By: R. Vashum (AngelFire.com)
The prehistoric cultural age of the Naga Hills is still undated in the real sense of the term. Some explorative archaeological works are being carried out, but scantily, in the recent decades by few anthropologists and other few more related scientists in the subject matter in the Southern Naga Hills (Naga Hills of Manipur). Barring these works in the southern part of the Naga Hills (or Nagaland), no substantial archaeological explorations have been done in Naga area. In such situation,, it will be necessary to date the prehistoric cultural age of the Naga Hills using the data available in the Naga Hills of Manipur for the moment. In 1935 we feel the first archaeological finds of Manipur to the credit of W.Yumjao Singh. We may consider it as the “First Phase” of archaeological investigation in Manipur.

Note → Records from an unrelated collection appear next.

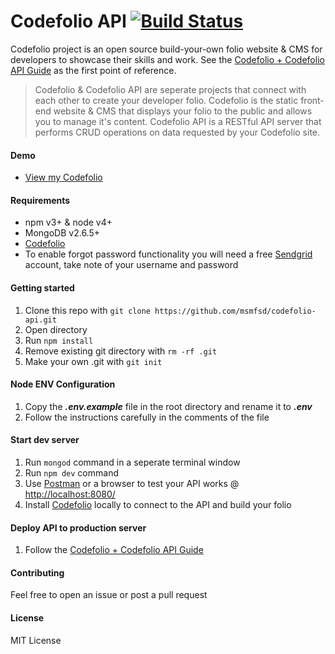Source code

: # Codefolio API [![Build Status](https://travis-ci.com/msmfsd/codefolio-api.svg?token=pQuZQVJCHi2ifpjKbzd7&branch=master)](https://travis-ci.com/msmfsd/codefolio-api)

Codefolio project is an open source build-your-own folio website & CMS for developers to showcase their skills and work. See the [Codefolio + Codefolio API Guide](https://github.com/msmfsd/codefolio-guide) as the first point of reference.

> Codefolio & Codefolio API are seperate projects that connect with each other to create your developer folio. Codefolio is the static front-end website & CMS that displays your folio to the public and allows you to manage it's content. Codefolio API is a RESTful API server that performs CRUD operations on data requested by your Codefolio site.

#### Demo
- [View my Codefolio](http://msmfsd.com)

#### Requirements
- npm v3+ & node v4+
- MongoDB v2.6.5+
- [Codefolio](https://github.com/msmfsd/codefolio)
- To enable forgot password functionality you will need a free [Sendgrid](https://sendgrid.com/) account, take note of your username and password

#### Getting started
1. Clone this repo with ```git clone https://github.com/msmfsd/codefolio-api.git```
2. Open directory
3. Run ```npm install```
4. Remove existing git directory with ```rm -rf .git```
5. Make your own .git with ```git init```

#### Node ENV Configuration
1. Copy the ***.env.example*** file in the root directory and rename it to ***.env***
2. Follow the instructions carefully in the comments of the file

#### Start dev server
1. Run ```mongod``` command in a seperate terminal window
2. Run ```npm dev``` command
3. Use [Postman](https://www.getpostman.com/) or a browser to test your API works @ [http://localhost:8080/](http://localhost:8080/)
4. Install [Codefolio](https://github.com/msmfsd/codefolio) locally to connect to the API and build your folio

#### Deploy API to production server
1. Follow the [Codefolio + Codefolio API Guide](https://github.com/msmfsd/codefolio-guide)

#### Contributing
Feel free to open an issue or post a pull request

#### License
MIT License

It was only in 1967 that archaeological works are carried out again when an eminent anthropologist (prehistoric archaeologist) O.K. Singh carried out systematic archaeological explorations in different parts of Manipur including the Naga Hills.
This ‘Second Phase’ as I would like to call it, of the archaeological discoveries in Manipur gave a tremendous boost to the subject (prehistoric archaeology) from ‘almost none’ to ‘something new’. Due to devoted scientists like T.C. Sharma, O.K Singh and others, we have had some access to the knowledge of prehistoric cultures in Manipur. Among the cave sites discovered by O.K Singh, mention may be made of the Khangkhui cave (in Ukhrul district), Songbu cave (in Chandel district) and open-air sites at Machi and Singtom (in chandel district) and Nongpok Keithelmanbi (in senapati district). These sites are all assignable to the Paleolithic culture on the basis of the relics discovered. Many artifacts like hand axe, chopper, chopping tools, blades, scrapers, points, bores, burins and several bone tools and faunal remains including cattle, deer, pig, etc. are being reported in the above mentioned sites. After examining the finds in Khangkhui cave, Singh concluded that the people of Khangkhui knew the use of fire and their economy was based on hunting and gathering in the prehistoric days which culture is closely comparable to the Karnul cave in Andhra Pradesh and the Late Vhoukoutien locality 15 of China belonging to the Late Pleistocene age.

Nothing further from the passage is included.